WORK ORDER | What is needed is an exact transcription of the line containing "Patches: revanced-patches-2.105.0.jar" and every line after it through the end of the entries below, with no pictures.

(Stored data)
◇ ◇ ◇

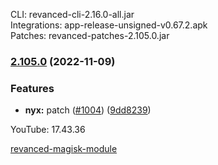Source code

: CLI: revanced-cli-2.16.0-all.jar  
Integrations: app-release-unsigned-v0.67.2.apk  
Patches: revanced-patches-2.105.0.jar  

### [2.105.0](https://github.com/revanced/revanced-patches/compare/v2.104.2...v2.105.0) (2022-11-09)
### Features
* **nyx:**  patch ([#1004](https://github.com/revanced/revanced-patches/issues/1004)) ([9dd8239](https://github.com/revanced/revanced-patches/commit/9dd82391f3f97247224e09e0143b2272a3d47053))

  
YouTube: 17.43.36  

[revanced-magisk-module](https://github.com/j-hc/revanced-magisk-module)  
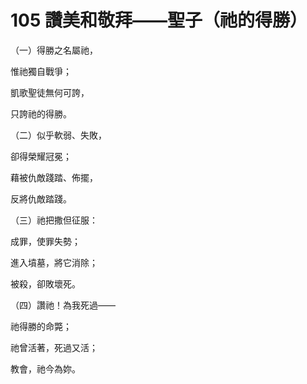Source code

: # 105 讚美和敬拜——聖子（祂的得勝）

（一）得勝之名屬祂，

惟祂獨自戰爭；

凱歌聖徒無何可誇，

只誇祂的得勝。

（二）似乎軟弱、失敗，

卻得榮耀冠冕；

藉被仇敵踐踏、佈擺，

反將仇敵踏踐。

（三）祂把撒但征服：

成罪，使罪失勢；

進入墳墓，將它消除；

被殺，卻敗壞死。

（四）讚祂！為我死過——

祂得勝的命斃；

祂曾活著，死過又活；

教會，祂今為妳。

◇ ◇ ◇

WRITTEN RESPONSE |
Patches: revanced-patches-2.105.0.jar  

### [2.105.0](https://github.com/revanced/revanced-patches/compare/v2.104.2...v2.105.0) (2022-11-09)
### Features
* **nyx:**  patch ([#1004](https://github.com/revanced/revanced-patches/issues/1004)) ([9dd8239](https://github.com/revanced/revanced-patches/commit/9dd82391f3f97247224e09e0143b2272a3d47053))

  
YouTube: 17.43.36  

[revanced-magisk-module](https://github.com/j-hc/revanced-magisk-module)  
Source code

: # 105 讚美和敬拜——聖子（祂的得勝）

（一）得勝之名屬祂，

惟祂獨自戰爭；

凱歌聖徒無何可誇，

只誇祂的得勝。

（二）似乎軟弱、失敗，

卻得榮耀冠冕；

藉被仇敵踐踏、佈擺，

反將仇敵踏踐。

（三）祂把撒但征服：

成罪，使罪失勢；

進入墳墓，將它消除；

被殺，卻敗壞死。

（四）讚祂！為我死過——

祂得勝的命斃；

祂曾活著，死過又活；

教會，祂今為妳。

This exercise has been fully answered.